_GOAL OF THE EXERCISE_
Only one portion of the data is to be written out: from the line bearing "- **Database**: Drizzle" through the line bearing "- **Real-time Updates**: Live". Write it exactly as it appears.

┏━━

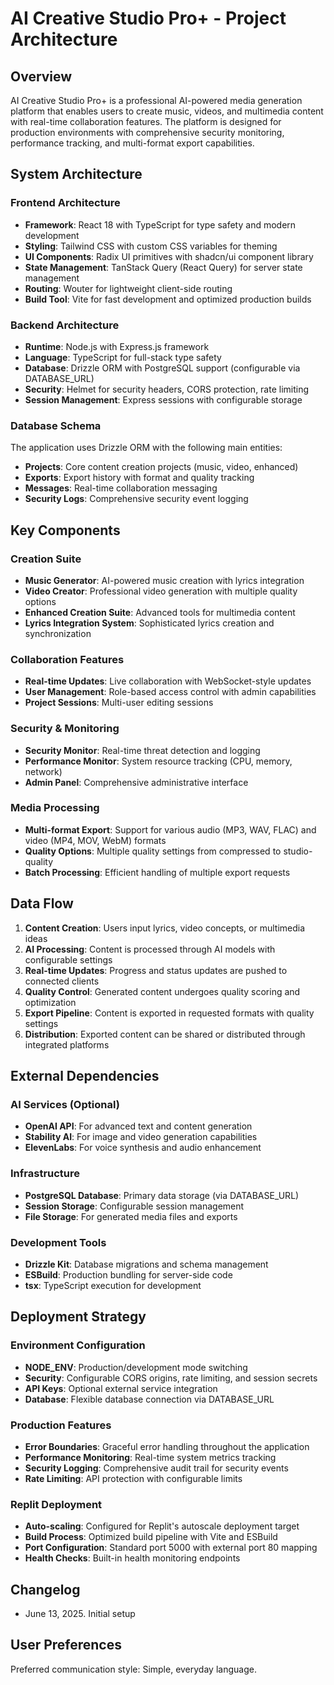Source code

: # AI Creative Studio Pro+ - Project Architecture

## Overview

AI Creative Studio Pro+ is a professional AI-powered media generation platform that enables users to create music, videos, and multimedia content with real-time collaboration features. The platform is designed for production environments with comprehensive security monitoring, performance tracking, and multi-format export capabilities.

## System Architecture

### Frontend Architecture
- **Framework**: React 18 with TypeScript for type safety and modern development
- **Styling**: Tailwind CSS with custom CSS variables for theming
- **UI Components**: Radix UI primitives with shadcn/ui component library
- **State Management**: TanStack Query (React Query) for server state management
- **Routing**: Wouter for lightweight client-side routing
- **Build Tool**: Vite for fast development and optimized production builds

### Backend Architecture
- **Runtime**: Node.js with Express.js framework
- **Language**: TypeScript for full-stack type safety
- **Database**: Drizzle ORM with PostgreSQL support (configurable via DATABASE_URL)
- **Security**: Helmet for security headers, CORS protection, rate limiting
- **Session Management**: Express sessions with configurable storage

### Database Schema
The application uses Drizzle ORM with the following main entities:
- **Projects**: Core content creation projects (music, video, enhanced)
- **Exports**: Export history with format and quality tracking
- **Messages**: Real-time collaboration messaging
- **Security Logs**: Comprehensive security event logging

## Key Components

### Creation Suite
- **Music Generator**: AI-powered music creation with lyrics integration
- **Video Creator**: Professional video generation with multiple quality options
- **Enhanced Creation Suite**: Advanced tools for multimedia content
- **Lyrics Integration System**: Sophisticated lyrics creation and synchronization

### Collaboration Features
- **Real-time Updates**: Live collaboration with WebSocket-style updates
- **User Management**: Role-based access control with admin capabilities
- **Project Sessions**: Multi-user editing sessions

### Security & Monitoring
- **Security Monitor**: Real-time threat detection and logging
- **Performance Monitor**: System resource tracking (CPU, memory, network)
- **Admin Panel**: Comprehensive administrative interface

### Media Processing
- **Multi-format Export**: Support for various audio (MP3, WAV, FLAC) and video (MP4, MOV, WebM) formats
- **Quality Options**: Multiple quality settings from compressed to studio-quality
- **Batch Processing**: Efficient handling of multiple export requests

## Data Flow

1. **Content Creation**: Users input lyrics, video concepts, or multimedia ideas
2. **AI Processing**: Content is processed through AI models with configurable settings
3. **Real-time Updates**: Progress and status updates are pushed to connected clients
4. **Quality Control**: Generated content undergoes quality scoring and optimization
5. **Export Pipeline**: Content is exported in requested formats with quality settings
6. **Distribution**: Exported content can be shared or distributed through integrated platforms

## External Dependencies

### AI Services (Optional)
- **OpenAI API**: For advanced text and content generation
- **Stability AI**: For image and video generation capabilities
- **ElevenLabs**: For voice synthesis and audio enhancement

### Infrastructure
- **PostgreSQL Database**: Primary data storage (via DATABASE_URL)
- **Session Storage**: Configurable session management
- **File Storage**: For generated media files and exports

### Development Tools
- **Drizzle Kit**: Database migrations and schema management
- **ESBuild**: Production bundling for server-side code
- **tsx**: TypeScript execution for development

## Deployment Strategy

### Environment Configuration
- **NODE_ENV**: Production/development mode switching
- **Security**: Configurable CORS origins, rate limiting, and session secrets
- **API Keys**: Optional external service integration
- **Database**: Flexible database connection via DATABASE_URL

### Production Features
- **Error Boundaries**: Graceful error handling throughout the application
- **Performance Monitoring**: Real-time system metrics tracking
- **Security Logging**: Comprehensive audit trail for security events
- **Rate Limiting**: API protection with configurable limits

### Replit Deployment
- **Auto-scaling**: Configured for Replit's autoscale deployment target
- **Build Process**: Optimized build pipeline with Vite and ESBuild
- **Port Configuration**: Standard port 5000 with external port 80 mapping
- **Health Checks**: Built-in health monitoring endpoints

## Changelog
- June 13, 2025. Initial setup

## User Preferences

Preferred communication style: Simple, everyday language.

┗━━
┏━━

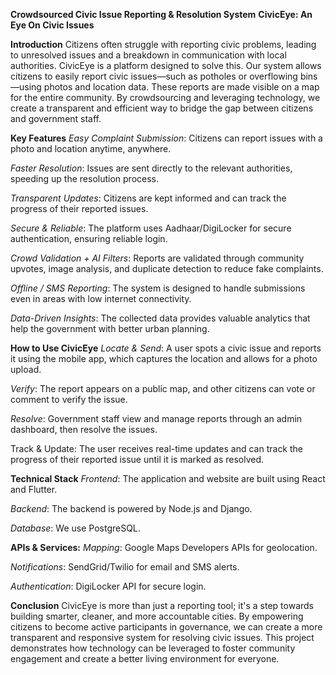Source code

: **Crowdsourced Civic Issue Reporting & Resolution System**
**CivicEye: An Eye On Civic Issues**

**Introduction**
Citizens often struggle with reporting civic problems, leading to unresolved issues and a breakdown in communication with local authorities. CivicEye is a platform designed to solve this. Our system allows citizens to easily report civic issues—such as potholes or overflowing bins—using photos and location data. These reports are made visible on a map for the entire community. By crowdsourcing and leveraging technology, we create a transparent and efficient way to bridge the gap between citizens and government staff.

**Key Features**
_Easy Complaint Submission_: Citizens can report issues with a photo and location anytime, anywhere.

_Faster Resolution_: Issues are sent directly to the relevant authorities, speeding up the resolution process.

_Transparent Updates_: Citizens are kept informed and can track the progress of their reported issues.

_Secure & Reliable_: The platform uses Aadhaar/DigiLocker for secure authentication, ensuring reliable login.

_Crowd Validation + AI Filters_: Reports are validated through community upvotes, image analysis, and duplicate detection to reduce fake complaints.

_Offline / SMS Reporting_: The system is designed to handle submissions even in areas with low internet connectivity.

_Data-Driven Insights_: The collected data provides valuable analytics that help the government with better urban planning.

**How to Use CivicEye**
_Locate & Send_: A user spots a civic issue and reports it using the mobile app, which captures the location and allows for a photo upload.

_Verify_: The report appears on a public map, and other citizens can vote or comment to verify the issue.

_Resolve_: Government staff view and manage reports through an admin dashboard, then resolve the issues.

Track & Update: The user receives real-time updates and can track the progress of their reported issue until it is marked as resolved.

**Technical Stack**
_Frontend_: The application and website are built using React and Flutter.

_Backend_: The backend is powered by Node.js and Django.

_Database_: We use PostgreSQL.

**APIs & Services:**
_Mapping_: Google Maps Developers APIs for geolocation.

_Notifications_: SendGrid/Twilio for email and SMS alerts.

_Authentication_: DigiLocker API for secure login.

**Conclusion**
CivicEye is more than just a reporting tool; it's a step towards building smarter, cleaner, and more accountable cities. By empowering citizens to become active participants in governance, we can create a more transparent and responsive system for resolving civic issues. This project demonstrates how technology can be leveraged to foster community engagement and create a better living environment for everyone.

┗━━

_ANSWER BELOW_
- **Database**: Drizzle ORM with PostgreSQL support (configurable via DATABASE_URL)
- **Security**: Helmet for security headers, CORS protection, rate limiting
- **Session Management**: Express sessions with configurable storage

### Database Schema
The application uses Drizzle ORM with the following main entities:
- **Projects**: Core content creation projects (music, video, enhanced)
- **Exports**: Export history with format and quality tracking
- **Messages**: Real-time collaboration messaging
- **Security Logs**: Comprehensive security event logging

## Key Components

### Creation Suite
- **Music Generator**: AI-powered music creation with lyrics integration
- **Video Creator**: Professional video generation with multiple quality options
- **Enhanced Creation Suite**: Advanced tools for multimedia content
- **Lyrics Integration System**: Sophisticated lyrics creation and synchronization

### Collaboration Features
- **Real-time Updates**: Live collaboration with WebSocket-style updates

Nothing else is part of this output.